Not per the standart rules. Your strenghts and flaws are yours to bring in.

I think a houserule wouldn't break the system, but especcially when you are new to Dogs I would stay close to the system.

Greetings,
René

Ice Cream Emperor


The idea of invoking 'negative' traits of your opposition in order to get an advantage seems to me to run counter to the whole idea of the trait system in Dogs.

What the trait system says is: any trait your character possesses -- any trait at all -- benefits you mechanically when you bring that trait into the narrative. It doesn't matter if the trait is 'drunk as a louse' or 'god among men' or 'I have amazing hair'-- there is no such thing as a negative trait, and there is no such thing as a trait that gives your opposition an advantage. The closest thing to a negative trait is a trait that is so obscure or strange that you can never figure out how to narrate it into the game, and so end up rarely using its dice.
~ Daniel

Filip Luszczyk

Nick,

I think it's an interesting modification, as it nicely changes the way conflicts work without adding needless complexity. However, if I were to use it I'd probably limit it specifically to d4 traits and apply it both to PCs and NPCs, allowing everyone to activate anyone's problem trait, even if it's "positive". This would probably make taking Fallout a bit more risky choice - but at the same time I don't think it would be overused, given that one could gain only some weak d4s. All in all this could make conflicts slightly more challenging in terms of NPC's potential staying power, I suppose (i.e. no need to overuse Belongings to put a harder opposition against the group).

NickHollingsworth

Thanks for the answers. Invoking other peoples traits was an off the cuff comment I made to a new Dogs player and a voice in my head immediately challenged it.

Filip you are right: I was thinking of what would tend to be d4 traits.

It is something I do from time to time in HeroQuest; but in HQ there is no mechanical connection between using skills and character enrichment, so by taking a double-edged ability the player is simply making a statement about what he wants to see happen in play.

However in Dogs enrichment comes from fallout so it makes a difference whether you get the d4s for the ability or your opponent does. You would be being cheated out of potential enrichment if the GM stole your D4s.

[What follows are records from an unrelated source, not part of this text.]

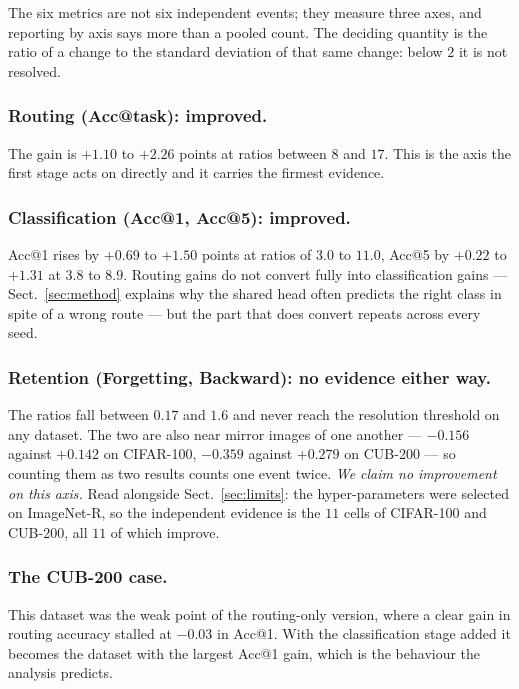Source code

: \documentclass[runningheads]{llncs}
\begin{document}
The six metrics are not six independent events; they measure three axes, and
reporting by axis says more than a pooled count. The deciding quantity is the
ratio of a change to the standard deviation of that same change: below $2$ it is
not resolved.

\subsubsection{Routing (Acc@task): improved.}
The gain is $+1.10$ to $+2.26$ points at ratios between $8$ and $17$. This is
the axis the first stage acts on directly and it carries the firmest evidence.

\subsubsection{Classification (Acc@1, Acc@5): improved.}
Acc@1 rises by $+0.69$ to $+1.50$ points at ratios of $3.0$ to $11.0$, Acc@5 by
$+0.22$ to $+1.31$ at $3.8$ to $8.9$. Routing gains do not convert fully into
classification gains --- Sect.~\ref{sec:method} explains why the shared head
often predicts the right class in spite of a wrong route --- but the part that
does convert repeats across every seed.

\subsubsection{Retention (Forgetting, Backward): no evidence either way.}
The ratios fall between $0.17$ and $1.6$ and never reach the resolution
threshold on any dataset. The two are also near mirror images of one another
--- $-0.156$ against $+0.142$ on CIFAR-100, $-0.359$ against $+0.279$ on
CUB-200 --- so counting them as two results counts one event twice. \emph{We
claim no improvement on this axis.} Read alongside Sect.~\ref{sec:limits}: the
hyper-parameters were selected on ImageNet-R, so the independent evidence is the
$11$ cells of CIFAR-100 and CUB-200, all $11$ of which improve.

\subsubsection{The CUB-200 case.}
This dataset was the weak point of the routing-only version, where a clear gain
in routing accuracy stalled at $-0.03$ in Acc@1. With the classification stage
added it becomes the dataset with the largest Acc@1 gain, which is the behaviour
the analysis predicts.
\end{document}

So my vote is with Daniel: its inappropriate to call on others traits in DitV.

Instead I would have an npc refer to the dubious trait
(1) as part of the description of his Raise (like any Raise this is mechanically unrelated to any traits of his own or the pcs)
(2) to spur the player to invoke it in his See and get his D4s into play.

After concluding this I had a couple of further thoughts, both of which I have decided against:

* I generally encourage a limit of one trait or thing per raise or see so that they get a good moment in the spotlight and dont just get name-checked for dice. I considered relaxing this in this case so you get 1 trait or belonging plus the one the npc invoked.

* I also considered allowing the player to get the dice for the trait the npc has invoked without referncing it in his description of his see, after all we have already heard it in the narrative via the npc's mouth. To all intents and purposes this is the same as the player taking up the dice when the npc references his dubious trait.

I dont intend to go with these thoughts though. Whatever approach I take it should work the same whether the npc or the player has such traits. I dont want the players (who I suspect have gamist-by-habit leanings) to clam up for fear of invoking a negative trait of the npc and granting him extra dice.